I'd go at it something like this, sorting and merging so as to avoid the O(n²) performance:

intersection_of( Xs , Ys , Zs ) :-     % to find the intersection of two sets, we
  sort(Xs,X1)     ,                    % - sort the left  source list, removing duplicates to ensure that it's a set
  sort(Ys,Y1)     ,                    % - sort the right source list, removing duplicates to ensure that it's a set
  merge(Xs,Ys,Z1) ,                    % - merge them to find the common members (an ordered set)
  ( var(Zs) ->                         % - if the result is unbound,
    Zs = Z1 ;                          %   - simply unify the merge result with the result set
    sort(Zs,Z1)                        %   - otherwise, sort the result and match against the merge result
  ) .                                  %

The merge is simple

merge( []     , []     , []     ) .
merge( [_|_]  , []     , []     ) .
merge( []     , [_|_]  , []     ) .
merge( [X|Xs] , [Y|Ys] , [X|Zs] ) :- X =  Y , merge(   Xs  ,    Ys  , Zs ) .
merge( [X|Xs] , [Y|Ys] ,    Zs  ) :- X @< Y , merge(   Xs  , [Y|Ys] , Zs ) .
merge( [X|Xs] , [Y|Ys] ,    Zs  ) :- X @> Y , merge([X|Xs] ,    Ys  , Zs ) .

Answer 2

Prolog is a very versatile query language, so let's use Prolog to find the problem!

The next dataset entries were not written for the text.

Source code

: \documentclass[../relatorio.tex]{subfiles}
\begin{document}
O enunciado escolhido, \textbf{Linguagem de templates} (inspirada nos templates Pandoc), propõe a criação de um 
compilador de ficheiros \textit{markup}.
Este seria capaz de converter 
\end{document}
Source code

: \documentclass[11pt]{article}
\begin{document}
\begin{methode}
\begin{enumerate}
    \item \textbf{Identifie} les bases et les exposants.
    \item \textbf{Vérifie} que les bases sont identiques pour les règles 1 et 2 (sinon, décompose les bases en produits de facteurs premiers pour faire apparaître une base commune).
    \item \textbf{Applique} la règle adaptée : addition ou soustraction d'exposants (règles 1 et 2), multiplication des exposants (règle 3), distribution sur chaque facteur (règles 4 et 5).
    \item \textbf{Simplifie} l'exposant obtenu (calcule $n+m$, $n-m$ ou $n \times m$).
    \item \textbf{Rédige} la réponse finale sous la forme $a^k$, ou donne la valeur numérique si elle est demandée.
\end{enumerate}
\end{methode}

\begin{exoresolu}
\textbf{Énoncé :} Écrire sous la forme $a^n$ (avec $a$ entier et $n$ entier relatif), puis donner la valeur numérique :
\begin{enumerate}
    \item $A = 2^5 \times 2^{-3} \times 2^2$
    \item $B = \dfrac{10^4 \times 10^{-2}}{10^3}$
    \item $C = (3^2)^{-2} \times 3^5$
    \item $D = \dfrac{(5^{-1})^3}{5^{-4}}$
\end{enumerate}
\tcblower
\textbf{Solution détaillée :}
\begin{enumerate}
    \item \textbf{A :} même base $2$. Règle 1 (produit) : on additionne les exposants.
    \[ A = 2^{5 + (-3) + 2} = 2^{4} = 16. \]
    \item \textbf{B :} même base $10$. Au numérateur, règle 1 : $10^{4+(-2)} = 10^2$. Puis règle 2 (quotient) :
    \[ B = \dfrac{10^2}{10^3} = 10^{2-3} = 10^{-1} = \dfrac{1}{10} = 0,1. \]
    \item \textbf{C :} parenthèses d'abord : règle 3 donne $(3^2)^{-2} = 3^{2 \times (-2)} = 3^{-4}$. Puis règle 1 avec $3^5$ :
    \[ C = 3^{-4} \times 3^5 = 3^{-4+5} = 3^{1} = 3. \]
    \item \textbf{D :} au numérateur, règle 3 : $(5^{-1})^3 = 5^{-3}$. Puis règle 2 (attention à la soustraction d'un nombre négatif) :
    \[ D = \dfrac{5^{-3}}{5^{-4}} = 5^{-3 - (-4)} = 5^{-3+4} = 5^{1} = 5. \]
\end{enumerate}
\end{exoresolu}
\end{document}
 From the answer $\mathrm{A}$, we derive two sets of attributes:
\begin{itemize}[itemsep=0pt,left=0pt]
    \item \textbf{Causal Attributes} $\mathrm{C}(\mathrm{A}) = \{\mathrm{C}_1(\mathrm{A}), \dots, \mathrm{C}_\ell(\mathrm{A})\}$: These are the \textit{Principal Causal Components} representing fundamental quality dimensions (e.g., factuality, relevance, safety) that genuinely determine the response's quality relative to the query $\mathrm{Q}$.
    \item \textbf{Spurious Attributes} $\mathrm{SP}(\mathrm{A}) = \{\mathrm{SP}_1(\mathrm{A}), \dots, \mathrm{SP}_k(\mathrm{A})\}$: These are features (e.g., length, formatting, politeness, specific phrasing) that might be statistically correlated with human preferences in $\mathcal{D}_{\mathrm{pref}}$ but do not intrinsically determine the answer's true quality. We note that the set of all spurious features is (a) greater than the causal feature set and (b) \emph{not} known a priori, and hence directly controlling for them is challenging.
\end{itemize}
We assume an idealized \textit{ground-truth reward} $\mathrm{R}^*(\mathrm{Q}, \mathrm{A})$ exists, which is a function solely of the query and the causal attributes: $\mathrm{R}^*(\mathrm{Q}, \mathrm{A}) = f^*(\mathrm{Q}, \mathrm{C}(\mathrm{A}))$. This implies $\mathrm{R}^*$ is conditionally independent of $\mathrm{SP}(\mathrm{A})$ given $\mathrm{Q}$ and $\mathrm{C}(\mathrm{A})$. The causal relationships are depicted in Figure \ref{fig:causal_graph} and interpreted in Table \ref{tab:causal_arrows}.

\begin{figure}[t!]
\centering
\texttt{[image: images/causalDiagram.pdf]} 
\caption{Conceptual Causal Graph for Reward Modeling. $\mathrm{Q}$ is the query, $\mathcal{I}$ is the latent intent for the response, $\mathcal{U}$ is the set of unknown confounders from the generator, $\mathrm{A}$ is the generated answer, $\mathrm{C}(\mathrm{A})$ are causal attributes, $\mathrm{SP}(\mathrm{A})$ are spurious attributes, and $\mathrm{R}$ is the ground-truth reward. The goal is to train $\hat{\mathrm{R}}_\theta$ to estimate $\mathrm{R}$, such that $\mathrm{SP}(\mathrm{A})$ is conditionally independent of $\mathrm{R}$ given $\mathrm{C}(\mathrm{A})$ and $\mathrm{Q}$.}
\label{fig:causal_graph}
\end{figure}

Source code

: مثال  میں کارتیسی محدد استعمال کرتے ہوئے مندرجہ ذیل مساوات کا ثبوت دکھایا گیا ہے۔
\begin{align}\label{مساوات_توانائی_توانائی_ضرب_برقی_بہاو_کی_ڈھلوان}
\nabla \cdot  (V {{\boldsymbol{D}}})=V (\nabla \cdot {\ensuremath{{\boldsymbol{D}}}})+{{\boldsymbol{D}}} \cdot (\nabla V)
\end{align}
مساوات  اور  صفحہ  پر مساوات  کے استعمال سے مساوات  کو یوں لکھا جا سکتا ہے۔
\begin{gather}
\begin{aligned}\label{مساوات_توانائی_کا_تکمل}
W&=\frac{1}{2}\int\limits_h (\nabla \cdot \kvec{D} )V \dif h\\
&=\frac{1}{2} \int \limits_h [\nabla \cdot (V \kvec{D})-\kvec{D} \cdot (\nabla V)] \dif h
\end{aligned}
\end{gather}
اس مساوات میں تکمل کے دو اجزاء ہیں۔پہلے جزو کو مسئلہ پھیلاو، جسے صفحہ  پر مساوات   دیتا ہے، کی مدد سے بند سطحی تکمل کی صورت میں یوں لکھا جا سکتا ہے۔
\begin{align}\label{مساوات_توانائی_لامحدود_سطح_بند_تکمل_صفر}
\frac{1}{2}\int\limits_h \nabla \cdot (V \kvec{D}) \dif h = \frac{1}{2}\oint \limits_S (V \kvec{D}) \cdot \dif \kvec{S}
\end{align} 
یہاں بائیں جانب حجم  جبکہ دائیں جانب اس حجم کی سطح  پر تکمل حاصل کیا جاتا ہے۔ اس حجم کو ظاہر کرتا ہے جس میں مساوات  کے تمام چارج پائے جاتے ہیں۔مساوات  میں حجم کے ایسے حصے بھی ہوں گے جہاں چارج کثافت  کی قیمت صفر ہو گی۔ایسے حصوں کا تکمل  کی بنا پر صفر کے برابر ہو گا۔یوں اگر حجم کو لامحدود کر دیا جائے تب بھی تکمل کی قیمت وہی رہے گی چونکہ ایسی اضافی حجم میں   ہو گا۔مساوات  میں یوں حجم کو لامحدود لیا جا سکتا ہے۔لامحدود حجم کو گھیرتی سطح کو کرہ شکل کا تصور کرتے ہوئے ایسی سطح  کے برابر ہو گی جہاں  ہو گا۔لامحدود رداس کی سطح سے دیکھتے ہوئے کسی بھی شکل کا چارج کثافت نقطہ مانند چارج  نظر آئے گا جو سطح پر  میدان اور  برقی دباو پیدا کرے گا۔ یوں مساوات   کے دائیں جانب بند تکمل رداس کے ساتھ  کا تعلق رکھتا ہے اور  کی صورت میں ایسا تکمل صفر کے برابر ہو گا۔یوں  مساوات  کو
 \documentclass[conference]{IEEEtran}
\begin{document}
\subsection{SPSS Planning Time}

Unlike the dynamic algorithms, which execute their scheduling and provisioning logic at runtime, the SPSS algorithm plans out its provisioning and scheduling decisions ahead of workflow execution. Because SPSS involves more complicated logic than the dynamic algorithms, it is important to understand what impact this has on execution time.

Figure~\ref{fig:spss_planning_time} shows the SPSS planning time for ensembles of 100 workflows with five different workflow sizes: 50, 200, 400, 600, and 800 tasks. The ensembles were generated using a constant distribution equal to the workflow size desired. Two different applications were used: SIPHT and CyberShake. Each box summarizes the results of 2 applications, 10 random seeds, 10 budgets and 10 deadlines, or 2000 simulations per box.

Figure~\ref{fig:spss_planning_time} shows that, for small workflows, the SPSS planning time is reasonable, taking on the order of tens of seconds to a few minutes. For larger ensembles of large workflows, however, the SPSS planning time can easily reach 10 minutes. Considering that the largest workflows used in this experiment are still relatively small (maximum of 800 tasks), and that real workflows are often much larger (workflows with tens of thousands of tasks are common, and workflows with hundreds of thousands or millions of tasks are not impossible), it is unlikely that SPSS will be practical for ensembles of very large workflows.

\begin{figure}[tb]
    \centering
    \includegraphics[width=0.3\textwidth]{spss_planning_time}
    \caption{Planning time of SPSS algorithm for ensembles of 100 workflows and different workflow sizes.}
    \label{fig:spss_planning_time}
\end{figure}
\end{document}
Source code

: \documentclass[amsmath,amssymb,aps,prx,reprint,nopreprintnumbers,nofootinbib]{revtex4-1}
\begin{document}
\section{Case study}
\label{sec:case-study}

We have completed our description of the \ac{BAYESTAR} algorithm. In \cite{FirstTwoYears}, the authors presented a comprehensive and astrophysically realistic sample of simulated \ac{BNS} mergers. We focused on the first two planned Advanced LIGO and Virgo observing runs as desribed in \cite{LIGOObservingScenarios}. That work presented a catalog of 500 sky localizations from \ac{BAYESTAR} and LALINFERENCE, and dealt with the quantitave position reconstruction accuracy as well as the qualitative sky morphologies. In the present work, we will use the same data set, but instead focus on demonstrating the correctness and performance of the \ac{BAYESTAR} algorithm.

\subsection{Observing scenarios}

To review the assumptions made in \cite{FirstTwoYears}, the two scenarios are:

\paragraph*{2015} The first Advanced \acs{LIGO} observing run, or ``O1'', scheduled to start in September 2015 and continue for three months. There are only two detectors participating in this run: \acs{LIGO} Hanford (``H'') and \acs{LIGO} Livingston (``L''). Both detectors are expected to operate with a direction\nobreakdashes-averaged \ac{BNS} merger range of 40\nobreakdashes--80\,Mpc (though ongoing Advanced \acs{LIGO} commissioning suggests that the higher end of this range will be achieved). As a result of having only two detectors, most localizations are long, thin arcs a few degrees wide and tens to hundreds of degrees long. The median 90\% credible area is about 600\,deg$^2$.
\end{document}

?- isIntersection([a,b],[c,b],Zs).
   false.

This failure is not what we expect. To better localize the problem we might a) generalize the query or b) reduce input size. I will try generalizing it first:

?- isIntersection([a,b],Ys,Zs).
   loops. % ERROR: Out of global stack

Seems we have no luck, but then this query would have to produce infinitely many lists for Ys so it might be OK to loop.

I could continue that way, but why not let Prolog do the thinking for me? I will try all possible lists:

?- length(L,_),append(Xs,Ys,L), isIntersection(Xs,Ys,Zs).
   L = Xs, Xs = Ys, Ys = Zs, Zs = []
;  L = Xs, Xs = [_A], Ys = Zs, Zs = []
;  L = Xs, Xs = [_A, _B], Ys = Zs, Zs = []
;  L = Xs, Xs = [_A, _B, _C], Ys = Zs, Zs = []
;  L = Xs, Xs = [_A, _B, _C, _D], Ys = Zs, Zs = []
; ... .

So for each list length (so far), there is only one solution with Ys and Zs being an empty list... Is there any solution for Ys being larger?

?- length(L,_),Ys = [_|_], append(Xs,Ys,L), isIntersection(Xs,Ys,Zs).
   loops.

So lets take the minimal missing example from above with Ys having one element:

?- isIntersection([],[a],[]).
   false.

With this goal, now look at your code!

But there is another problem (after fixing above):

?- isIntersection([a],[a],Xs).
   Xs = [a]
;  Xs = [].

The rule discards any element! But it should only discard those that are not in List. So:

isIntersection([Discard|Rest], List, Final) :-
   list_without(List,Discard), % maplist(dif(Discard),List)
   isIntersection(Rest, List, Final).

list_without([], _).
list_without([E|Es], F) :-
   dif(E, F),
   list_without(Es, F).

Finally, always keep an eye on negative examples. Many attempts here (incorrectly) succeeds for queries like isIntersection([a],[a],[]).

(Your relation in/2 might better be called element_in/2)

Answer 3

there is only a List that can match your base case, and this simple fact inhibits the whole computation.